Zimmerman: Mitt Romney's radical vision for education
As schools around the country open their doors for the fall term, here's a quick end-of-summer quiz: Which major presidential candidate has offered the most radical proposal to change public education? And here's a hint: It's not Barack Obama. Emphasizing high-stakes tests and charter school expansion, Obama has simply continued - or accelerated - the policies handed down by George W. Bush in his signature education reform, No Child Left Behind.
By contrast, Mitt Romney has put forth a plan that could completely transform the way Americans organize and fund public schools. And that's why it has little chance of being implemented any time soon.
I'm talking about Romney's little-noticed proposal to allow poor and disabled students to use federal funds to enroll in new schools. Democratic critics quickly condemned Romney for embracing "vouchers," a perennial GOP talking point. But they missed what's truly new here: Whereas other voucher programs let kids attend private schools with government funding, Romney's plan would also allow them attend public schools outside of their own districts.
And that, in turn, would take on the true sacred cow in American education: local control. Tomorrow, I can drive to your hometown and access a vast array of public services: roads, parks, police and more. But if I try to enroll my children in your public schools, I'll probably be turned away. Yes, under-enrolled districts occasionally issue permits that allow in a few kids from elsewhere. But in general, schools have been closed to all except those whose property taxes go to fund them.
Never mind that those property taxes also fund the parks and other amenities that I can use. And forget all our effusive rhetoric about education as the great equalizer, the ticket out of poverty and so on. American education is profoundly unequal because it is still circumscribed by local district lines - and still financed, mostly, by local tax dollars.
President Obama's education policies do nothing to address this basic disparity; indeed, they don't even mention it. To Obama's credit, his stimulus package included nearly $100 billion in aid to education. Since then, the White House says, the stimulus has created or saved 300,000 jobs for teachers, principals and other school employees.
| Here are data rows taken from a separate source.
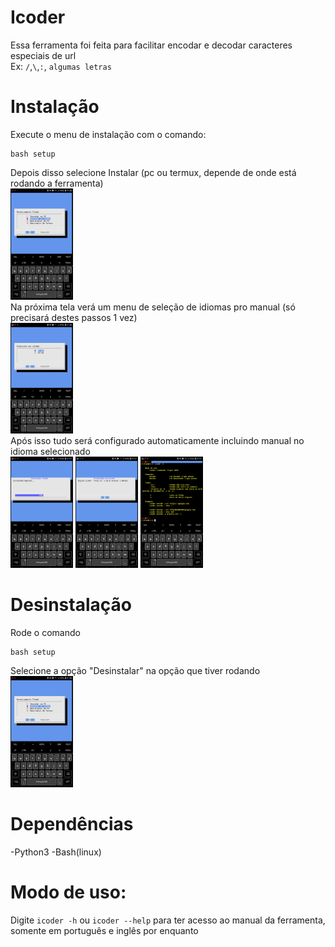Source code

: 
# Icoder
Essa ferramenta foi feita para facilitar encodar e decodar caracteres especiais de url 
<br>Ex: `/`,`\`,`:`, `algumas letras`
# Instalação
Execute o menu de instalação com o comando:
```
bash setup
```
Depois disso selecione Instalar (pc ou termux, depende de onde está rodando a ferramenta)<br>
<img src="shots/menu.jpg" style="width:100px" alt="menu"/><br>
Na próxima tela verá um menu de seleção de idiomas pro manual (só precisará destes passos 1 vez) <br>
<img src="shots/lang.jpg" style="width:100px" alt="lang"/><br>
Após isso tudo será configurado automaticamente incluindo manual no idioma selecionado<br>
<img src="shots/prog.jpg" style="width:100px" alt="loading"/>
<img src="shots/dica.jpg" style="width:100px" alt="dica"/>
<img src="shots/manual.jpg" style="width:100px" alt="manual"/><br>

# Desinstalação
Rode o comando 
```
bash setup
```
Selecione a opção "Desinstalar" na opção que tiver rodando<br>
<img src="shots/menu.jpg" style="width:100px" alt="menu"/>

# Dependências
-Python3
-Bash(linux)

# Modo de uso:
Digite `icoder -h` ou `icoder --help` para ter acesso ao manual da ferramenta, somente em português e inglês por enquanto
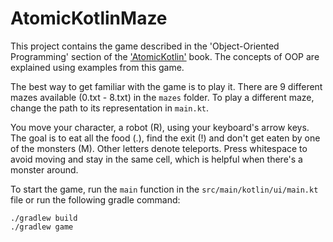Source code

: # AtomicKotlinMaze

This project contains the game described in
the 'Object-Oriented Programming' section of the ['AtomicKotlin'](http://atomickotlin.com) book.
The concepts of OOP are explained using examples from this game.

The best way to get familiar with the game is to play it. 
There are 9 different mazes available (0.txt - 8.txt) in the `mazes` folder.
To play a different maze, change the path to its representation in `main.kt`.

You move your character, a robot (R), using your keyboard's arrow keys.
The goal is to eat all the food (.), find the exit (!) and don't get eaten by one of the monsters (M). Other letters denote teleports.
Press whitespace to avoid moving and stay in the same cell, which is helpful when there's a monster around.

To start the game, run the `main` function in the `src/main/kotlin/ui/main.kt` file
or run the following gradle command:

```
./gradlew build
./gradlew game
``` 
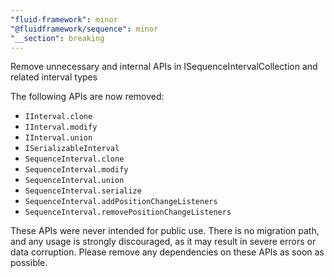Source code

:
 ```yaml
---
"fluid-framework": minor
"@fluidframework/sequence": minor
"__section": breaking
---
```

Remove unnecessary and internal APIs in ISequenceIntervalCollection and related interval types

The following APIs are now removed:
- `IInterval.clone`
- `IInterval.modify`
- `IInterval.union`
- `ISerializableInterval`
- `SequenceInterval.clone`
- `SequenceInterval.modify`
- `SequenceInterval.union`
- `SequenceInterval.serialize`
- `SequenceInterval.addPositionChangeListeners`
- `SequenceInterval.removePositionChangeListeners`

These APIs were never intended for public use. There is no migration path, and any usage is strongly discouraged, as it may result in severe errors or data corruption. Please remove any dependencies on these APIs as soon as possible.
But these measures don't change the bottom line: Some kids still get a rich education and others get a poor one, depending on the wealth of the school district where they reside. Ditto for charter schools, which allow children to enroll in privately operated but publicly funded schools of their choice - so long as these schools are also located in the same district.
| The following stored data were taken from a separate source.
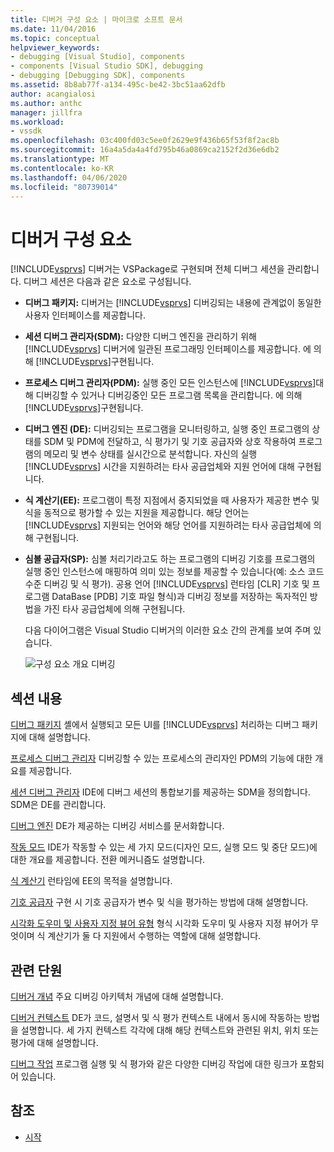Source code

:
 ```yaml
---
title: 디버거 구성 요소 | 마이크로 소프트 문서
ms.date: 11/04/2016
ms.topic: conceptual
helpviewer_keywords:
- debugging [Visual Studio], components
- components [Visual Studio SDK], debugging
- debugging [Debugging SDK], components
ms.assetid: 8b8ab77f-a134-495c-be42-3bc51aa62dfb
author: acangialosi
ms.author: anthc
manager: jillfra
ms.workload:
- vssdk
ms.openlocfilehash: 03c400fd03c5ee0f2629e9f436b65f53f8f2ac8b
ms.sourcegitcommit: 16a4a5da4a4fd795b46a0869ca2152f2d36e6db2
ms.translationtype: MT
ms.contentlocale: ko-KR
ms.lasthandoff: 04/06/2020
ms.locfileid: "80739014"
---
```

# <a name="debugger-components"></a>디버거 구성 요소
[!INCLUDE[vsprvs](../../code-quality/includes/vsprvs_md.md)] 디버거는 VSPackage로 구현되며 전체 디버그 세션을 관리합니다. 디버그 세션은 다음과 같은 요소로 구성됩니다.

- **디버그 패키지:** 디버거는 [!INCLUDE[vsprvs](../../code-quality/includes/vsprvs_md.md)] 디버깅되는 내용에 관계없이 동일한 사용자 인터페이스를 제공합니다.

- **세션 디버그 관리자(SDM):** 다양한 디버그 엔진을 관리하기 위해 [!INCLUDE[vsprvs](../../code-quality/includes/vsprvs_md.md)] 디버거에 일관된 프로그래밍 인터페이스를 제공합니다. 에 의해 [!INCLUDE[vsprvs](../../code-quality/includes/vsprvs_md.md)]구현됩니다.

- **프로세스 디버그 관리자(PDM):** 실행 중인 모든 인스턴스에 [!INCLUDE[vsprvs](../../code-quality/includes/vsprvs_md.md)]대해 디버깅할 수 있거나 디버깅중인 모든 프로그램 목록을 관리합니다. 에 의해 [!INCLUDE[vsprvs](../../code-quality/includes/vsprvs_md.md)]구현됩니다.

- **디버그 엔진 (DE):** 디버깅되는 프로그램을 모니터링하고, 실행 중인 프로그램의 상태를 SDM 및 PDM에 전달하고, 식 평가기 및 기호 공급자와 상호 작용하여 프로그램의 메모리 및 변수 상태를 실시간으로 분석합니다. 자신의 실행 [!INCLUDE[vsprvs](../../code-quality/includes/vsprvs_md.md)] 시간을 지원하려는 타사 공급업체와 지원 언어에 대해 구현됩니다.

- **식 계산기(EE):** 프로그램이 특정 지점에서 중지되었을 때 사용자가 제공한 변수 및 식을 동적으로 평가할 수 있는 지원을 제공합니다. 해당 언어는 [!INCLUDE[vsprvs](../../code-quality/includes/vsprvs_md.md)] 지원되는 언어와 해당 언어를 지원하려는 타사 공급업체에 의해 구현됩니다.

- **심볼 공급자(SP):** 심볼 처리기라고도 하는 프로그램의 디버깅 기호를 프로그램의 실행 중인 인스턴스에 매핑하여 의미 있는 정보를 제공할 수 있습니다(예: 소스 코드 수준 디버깅 및 식 평가). 공용 언어 [!INCLUDE[vsprvs](../../code-quality/includes/vsprvs_md.md)] 런타임 [CLR] 기호 및 프로그램 DataBase [PDB] 기호 파일 형식)과 디버깅 정보를 저장하는 독자적인 방법을 가진 타사 공급업체에 의해 구현됩니다.

  다음 다이어그램은 Visual Studio 디버거의 이러한 요소 간의 관계를 보여 주며 있습니다.

  ![구성 요소 개요 디버깅](../../extensibility/debugger/media/dbugcompovrview.gif "DBugCompOvrview")

## <a name="in-this-section"></a>섹션 내용
 [디버그 패키지](../../extensibility/debugger/debug-package.md) 셸에서 실행되고 모든 UI를 [!INCLUDE[vsprvs](../../code-quality/includes/vsprvs_md.md)] 처리하는 디버그 패키지에 대해 설명합니다.

 [프로세스 디버그 관리자](../../extensibility/debugger/process-debug-manager.md) 디버깅할 수 있는 프로세스의 관리자인 PDM의 기능에 대한 개요를 제공합니다.

 [세션 디버그 관리자](../../extensibility/debugger/session-debug-manager.md) IDE에 디버그 세션의 통합보기를 제공하는 SDM을 정의합니다. SDM은 DE를 관리합니다.

 [디버그 엔진](../../extensibility/debugger/debug-engine.md) DE가 제공하는 디버깅 서비스를 문서화합니다.

 [작동 모드](../../extensibility/debugger/operational-modes.md) IDE가 작동할 수 있는 세 가지 모드(디자인 모드, 실행 모드 및 중단 모드)에 대한 개요를 제공합니다. 전환 메커니즘도 설명합니다.

 [식 계산기](../../extensibility/debugger/expression-evaluator.md) 런타임에 EE의 목적을 설명합니다.

 [기호 공급자](../../extensibility/debugger/symbol-provider.md) 구현 시 기호 공급자가 변수 및 식을 평가하는 방법에 대해 설명합니다.

 [시각화 도우미 및 사용자 지정 뷰어 유형](../../extensibility/debugger/type-visualizer-and-custom-viewer.md) 형식 시각화 도우미 및 사용자 지정 뷰어가 무엇이며 식 계산기가 둘 다 지원에서 수행하는 역할에 대해 설명합니다.

## <a name="related-sections"></a>관련 단원
 [디버거 개념](../../extensibility/debugger/debugger-concepts.md) 주요 디버깅 아키텍처 개념에 대해 설명합니다.

 [디버거 컨텍스트](../../extensibility/debugger/debugger-contexts.md) DE가 코드, 설명서 및 식 평가 컨텍스트 내에서 동시에 작동하는 방법을 설명합니다. 세 가지 컨텍스트 각각에 대해 해당 컨텍스트와 관련된 위치, 위치 또는 평가에 대해 설명합니다.

 [디버그 작업](../../extensibility/debugger/debugging-tasks.md) 프로그램 실행 및 식 평가와 같은 다양한 디버깅 작업에 대한 링크가 포함되어 있습니다.

## <a name="see-also"></a>참조
- [시작](../../extensibility/debugger/getting-started-with-debugger-extensibility.md)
By contrast, Romney says disadvantaged and disabled kids should be allowed to enroll in public schools outside their own districts. Their tuition would be subsidized by the federal government, using money that is currently distributed to states and localities via Title I and the Individuals with Disabilities Act.
It's hard to know how all of this would work, in practice, because Romney hasn't provided any real details. But if it did work, it would represent nothing short of an educational revolution. How would the good burghers of San Marino respond if kids from Pacoima suddenly showed up at their schools, federal vouchers in hand? We all know the answer. And that's why Romney's plan isn't going anywhere. Call it the NIMBY system of schooling: Americans are simply too wedded to local control to let less-fortunate kids into their own educational backyards.
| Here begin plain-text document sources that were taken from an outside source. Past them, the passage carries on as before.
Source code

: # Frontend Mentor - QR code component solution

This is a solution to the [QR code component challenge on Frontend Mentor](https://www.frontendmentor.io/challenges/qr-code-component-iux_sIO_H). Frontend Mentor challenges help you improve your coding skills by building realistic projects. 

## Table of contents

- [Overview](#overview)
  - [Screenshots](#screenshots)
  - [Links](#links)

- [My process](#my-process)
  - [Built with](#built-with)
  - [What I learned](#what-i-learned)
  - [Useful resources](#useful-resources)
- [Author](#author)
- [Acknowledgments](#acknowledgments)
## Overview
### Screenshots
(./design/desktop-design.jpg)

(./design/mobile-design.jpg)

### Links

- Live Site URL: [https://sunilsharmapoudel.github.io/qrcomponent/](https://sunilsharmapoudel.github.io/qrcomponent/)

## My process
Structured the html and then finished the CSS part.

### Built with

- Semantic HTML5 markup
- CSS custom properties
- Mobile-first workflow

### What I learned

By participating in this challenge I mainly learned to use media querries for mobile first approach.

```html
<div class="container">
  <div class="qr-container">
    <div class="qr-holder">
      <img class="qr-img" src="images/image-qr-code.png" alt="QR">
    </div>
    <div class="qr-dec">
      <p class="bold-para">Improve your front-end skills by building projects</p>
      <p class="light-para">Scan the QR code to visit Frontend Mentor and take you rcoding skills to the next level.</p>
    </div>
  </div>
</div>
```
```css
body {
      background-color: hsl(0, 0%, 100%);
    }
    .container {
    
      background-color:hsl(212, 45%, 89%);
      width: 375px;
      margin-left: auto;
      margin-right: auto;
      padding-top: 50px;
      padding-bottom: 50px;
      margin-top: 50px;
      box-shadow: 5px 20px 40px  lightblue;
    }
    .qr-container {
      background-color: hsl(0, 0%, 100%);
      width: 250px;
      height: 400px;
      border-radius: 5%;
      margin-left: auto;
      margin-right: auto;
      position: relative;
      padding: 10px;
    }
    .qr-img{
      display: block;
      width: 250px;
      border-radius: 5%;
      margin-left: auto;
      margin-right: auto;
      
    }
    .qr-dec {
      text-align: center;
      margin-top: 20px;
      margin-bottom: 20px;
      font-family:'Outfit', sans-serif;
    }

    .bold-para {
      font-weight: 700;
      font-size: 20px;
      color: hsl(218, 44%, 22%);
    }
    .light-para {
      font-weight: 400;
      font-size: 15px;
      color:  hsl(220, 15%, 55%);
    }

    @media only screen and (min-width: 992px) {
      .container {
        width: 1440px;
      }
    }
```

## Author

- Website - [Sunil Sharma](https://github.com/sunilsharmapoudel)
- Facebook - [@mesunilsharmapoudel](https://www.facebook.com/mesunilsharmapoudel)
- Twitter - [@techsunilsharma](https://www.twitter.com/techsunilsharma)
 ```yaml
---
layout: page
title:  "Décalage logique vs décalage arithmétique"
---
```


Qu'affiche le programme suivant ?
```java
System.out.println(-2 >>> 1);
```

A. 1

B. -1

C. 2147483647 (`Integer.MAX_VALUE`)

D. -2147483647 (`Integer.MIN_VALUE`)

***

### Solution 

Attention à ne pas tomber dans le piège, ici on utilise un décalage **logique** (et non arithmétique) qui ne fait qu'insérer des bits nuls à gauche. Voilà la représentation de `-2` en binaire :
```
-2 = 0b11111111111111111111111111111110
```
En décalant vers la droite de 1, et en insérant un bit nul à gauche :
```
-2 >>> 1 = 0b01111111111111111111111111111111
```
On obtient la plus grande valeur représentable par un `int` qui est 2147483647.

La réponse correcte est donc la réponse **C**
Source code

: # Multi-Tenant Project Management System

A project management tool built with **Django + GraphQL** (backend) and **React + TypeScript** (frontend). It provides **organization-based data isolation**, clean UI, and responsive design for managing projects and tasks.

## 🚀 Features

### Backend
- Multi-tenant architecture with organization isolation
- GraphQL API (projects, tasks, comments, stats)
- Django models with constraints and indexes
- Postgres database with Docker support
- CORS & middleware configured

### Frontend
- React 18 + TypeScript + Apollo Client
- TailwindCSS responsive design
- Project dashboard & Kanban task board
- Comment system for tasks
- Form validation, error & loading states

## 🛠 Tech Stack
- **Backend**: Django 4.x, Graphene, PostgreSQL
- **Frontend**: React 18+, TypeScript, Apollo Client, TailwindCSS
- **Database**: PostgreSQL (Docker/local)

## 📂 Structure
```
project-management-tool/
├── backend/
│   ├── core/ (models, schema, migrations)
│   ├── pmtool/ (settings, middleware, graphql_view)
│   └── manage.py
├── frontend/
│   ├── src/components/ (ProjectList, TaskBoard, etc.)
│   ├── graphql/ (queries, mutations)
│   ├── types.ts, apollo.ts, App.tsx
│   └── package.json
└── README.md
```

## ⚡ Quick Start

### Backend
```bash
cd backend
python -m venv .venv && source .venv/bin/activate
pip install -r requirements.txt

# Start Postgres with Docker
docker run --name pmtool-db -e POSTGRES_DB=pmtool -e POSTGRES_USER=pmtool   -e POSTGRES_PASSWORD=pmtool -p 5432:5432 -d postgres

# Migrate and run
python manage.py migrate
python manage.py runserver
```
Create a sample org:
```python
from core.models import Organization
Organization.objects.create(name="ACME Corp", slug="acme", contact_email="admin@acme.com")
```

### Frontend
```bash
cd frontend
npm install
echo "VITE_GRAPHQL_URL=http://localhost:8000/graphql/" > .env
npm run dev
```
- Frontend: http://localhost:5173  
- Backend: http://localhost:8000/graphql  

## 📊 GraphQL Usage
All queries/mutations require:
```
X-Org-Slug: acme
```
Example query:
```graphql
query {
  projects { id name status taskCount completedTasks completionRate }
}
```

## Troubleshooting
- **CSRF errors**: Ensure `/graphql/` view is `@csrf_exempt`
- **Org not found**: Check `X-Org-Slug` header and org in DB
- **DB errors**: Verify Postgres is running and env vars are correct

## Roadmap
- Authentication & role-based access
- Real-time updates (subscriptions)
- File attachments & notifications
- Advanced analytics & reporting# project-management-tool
Yet the plan does remind us of the radical potential of school vouchers, which are today blithely dismissed by liberals as a right-wing plot to gut public education. But vouchers once drew significant support from the left too, including from such luminaries as Harvard sociologist Christopher Jencks and urban muckraker Jonathan Kozol.
To Jencks, who crafted a 1970 report on the subject for Richard Nixon's White House, vouchers could help equalize American education if public as well as private schools were required to admit a certain fraction of low-income students. And the vouchers would have to be distributed progressively, with the poorest kids getting the biggest tuition assistance.
The Jencks report represented a high-water mark of bipartisanship for vouchers, which have sparked nasty political divisions ever since. Despite court rulings to the contrary, many Democrats insist that public vouchers used in parochial schools violate the separate of church and state. They also claim that vouchers hurt public schools by skimming off the best students, although a long-term voucher experiment in Milwaukee shows little evidence of that.
For their part, Republicans have exaggerated the test score gains of voucher recipients in Milwaukee and in Washington, where Congress funded private school vouchers for poor students between 2004 and 2009. Nor are they willing to increase spending on education, as any successful voucher program would surely require; to the contrary, the budget proposed by Romney's running mate, Paul Ryan, would drastically reduce federal dollars for the schools.
But we should still applaud Romney for his own voucher gambit. For the first time, a major political candidate has suggested that kids in a poor public school district should be allowed to enroll in a wealthier one.
That would represent real and fundamental change, of a kind that we've never seen.
Jonathan Zimmerman is a professor of history and education at New York University. He is the author of "Small Wonder: The Little Red Schoolhouse in History and Memory." He wrote this for the Los Angeles Times.